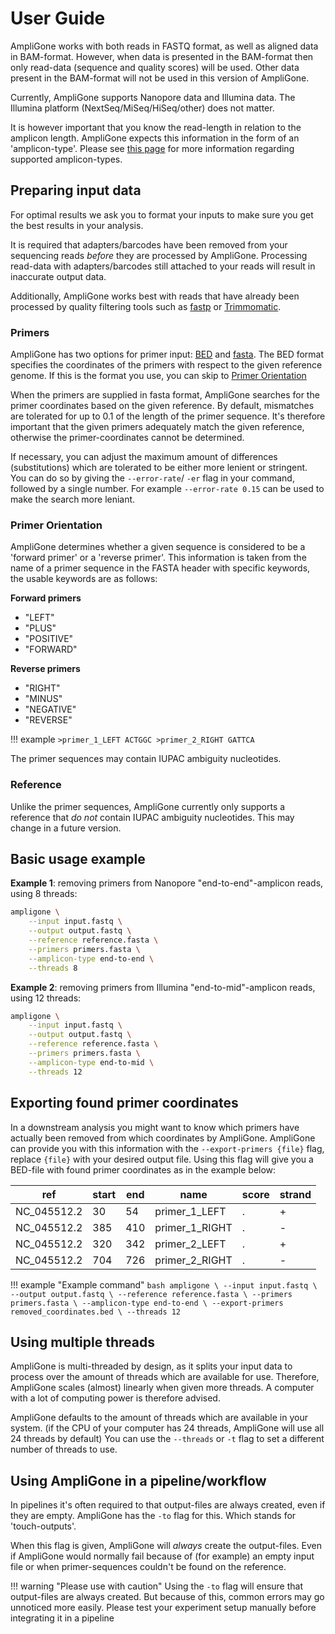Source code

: # User Guide

AmpliGone works with both reads in FASTQ format, as well as aligned data in BAM-format. However, when data is presented in the BAM-format then only read-data (sequence and quality scores) will be used. Other data present in the BAM-format will not be used in this version of AmpliGone.

Currently, AmpliGone supports Nanopore data and Illumina data. The Illumina platform (NextSeq/MiSeq/HiSeq/other) does not matter.

It is however important that you know the read-length in relation to the amplicon length.
AmpliGone expects this information in the form of an 'amplicon-type'.
Please see [this page](amplicon-types.md) for more information regarding supported amplicon-types.

## Preparing input data

For optimal results we ask you to format your inputs to make sure you get the best results in your analysis.

It is required that adapters/barcodes have been removed from your sequencing reads *before* they are processed by AmpliGone.
Processing read-data with adapters/barcodes still attached to your reads will result in inaccurate output data.

Additionally, AmpliGone works best with reads that have already been processed by quality filtering tools such as [fastp](https://github.com/OpenGene/fastp) or [Trimmomatic](https://github.com/usadellab/Trimmomatic).


### Primers

AmpliGone has two options for primer input: [BED](https://en.wikipedia.org/wiki/BED_(file_format)) and [fasta](https://en.wikipedia.org/wiki/FASTA_format).
The BED format specifies the coordinates of the primers with respect to the given reference genome. If this is the format you use, you can skip to [Primer Orientation](#primer-orientation)

When the primers are supplied in fasta format, AmpliGone searches for the primer coordinates based on the given reference.
By default, mismatches are tolerated for up to 0.1 of the length of the primer sequence.
It's therefore important that the given primers adequately match the given reference, otherwise the primer-coordinates cannot be determined.

If necessary, you can adjust the maximum amount of differences (substitutions) which are tolerated to be either more lenient or stringent. You can do so by giving the `--error-rate`/ `-er` flag in your command, followed by a single number. For example `--error-rate 0.15` can be used to make the search more leniant.

### Primer Orientation
AmpliGone determines whether a given sequence is considered to be a 'forward primer' or a 'reverse primer'. This information is taken from the name of a primer sequence in the FASTA header with specific keywords, the usable keywords are as follows:

**Forward primers**

* "LEFT"
* "PLUS"
* "POSITIVE"
* "FORWARD"

**Reverse primers**

* "RIGHT"
* "MINUS"
* "NEGATIVE"
* "REVERSE"

!!! example
    ```
    >primer_1_LEFT
    ACTGGC
    >primer_2_RIGHT
    GATTCA
    ```

The primer sequences may contain IUPAC ambiguity nucleotides.

### Reference

Unlike the primer sequences, AmpliGone currently only supports a reference that *do not* contain IUPAC ambiguity nucleotides. This may change in a future version.

## Basic usage example

**Example 1**: removing primers from Nanopore "end-to-end"-amplicon reads, using 8 threads:

```bash
ampligone \
    --input input.fastq \
    --output output.fastq \
    --reference reference.fasta \
    --primers primers.fasta \
    --amplicon-type end-to-end \
    --threads 8
```

**Example 2**: removing primers from Illumina "end-to-mid"-amplicon reads, using 12 threads:

```bash
ampligone \
    --input input.fastq \
    --output output.fastq \
    --reference reference.fasta \
    --primers primers.fasta \
    --amplicon-type end-to-mid \
    --threads 12
```

## Exporting found primer coordinates

In a downstream analysis you might want to know which primers have actually been removed from which coordinates by AmpliGone.
AmpliGone can provide you with this information with the `--export-primers {file}` flag, replace `{file}` with your desired output file.
Using this flag will give you a BED-file with found primer coordinates as in the example below:

| ref | start | end | name | score | strand |
| ---- | ---- | ---- | ---- | ---- | ---- |
NC_045512.2 | 30 | 54 | primer_1_LEFT | . | + |
NC_045512.2 | 385 | 410 | primer_1_RIGHT | . | - |
NC_045512.2 | 320 | 342 | primer_2_LEFT | . | + |
NC_045512.2 | 704 | 726 | primer_2_RIGHT | . | - |

!!! example "Example command"
    ```bash
    ampligone \
        --input input.fastq \
        --output output.fastq \
        --reference reference.fasta \
        --primers primers.fasta \
        --amplicon-type end-to-end \
        --export-primers removed_coordinates.bed \
        --threads 12
    ```

## Using multiple threads

AmpliGone is multi-threaded by design, as it splits your input data to process over the amount of threads which are available for use.
Therefore, AmpliGone scales (almost) linearly when given more threads. A computer with a lot of computing power is therefore advised.

AmpliGone defaults to the amount of threads which are available in your system. (if the CPU of your computer has 24 threads, AmpliGone will use all 24 threads by default)
You can use the `--threads` or `-t` flag to set a different number of threads to use.


## Using AmpliGone in a pipeline/workflow

In pipelines it's often required to that output-files are always created, even if they are empty.
AmpliGone has the `-to` flag for this. Which stands for 'touch-outputs'.

When this flag is given, AmpliGone will *always* create the output-files. Even if AmpliGone would normally fail because of (for example) an empty input file or when primer-sequences couldn't be found on the reference.

!!! warning "Please use with caution"
    Using the `-to` flag will ensure that output-files are always created.
    But because of this, common errors may go unnoticed more easily. Please test your experiment setup manually before integrating it in a pipeline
========================
#### [INSTRUCTIONS TO FOLLOW]
Reproduce without change every line of the entries above, from the one containing "## Using multiple threads" through the last.

#### [RESULT OF THE TASK]
## Using multiple threads

AmpliGone is multi-threaded by design, as it splits your input data to process over the amount of threads which are available for use.
Therefore, AmpliGone scales (almost) linearly when given more threads. A computer with a lot of computing power is therefore advised.

AmpliGone defaults to the amount of threads which are available in your system. (if the CPU of your computer has 24 threads, AmpliGone will use all 24 threads by default)
You can use the `--threads` or `-t` flag to set a different number of threads to use.


## Using AmpliGone in a pipeline/workflow

In pipelines it's often required to that output-files are always created, even if they are empty.
AmpliGone has the `-to` flag for this. Which stands for 'touch-outputs'.

When this flag is given, AmpliGone will *always* create the output-files. Even if AmpliGone would normally fail because of (for example) an empty input file or when primer-sequences couldn't be found on the reference.

!!! warning "Please use with caution"
    Using the `-to` flag will ensure that output-files are always created.
    But because of this, common errors may go unnoticed more easily. Please test your experiment setup manually before integrating it in a pipeline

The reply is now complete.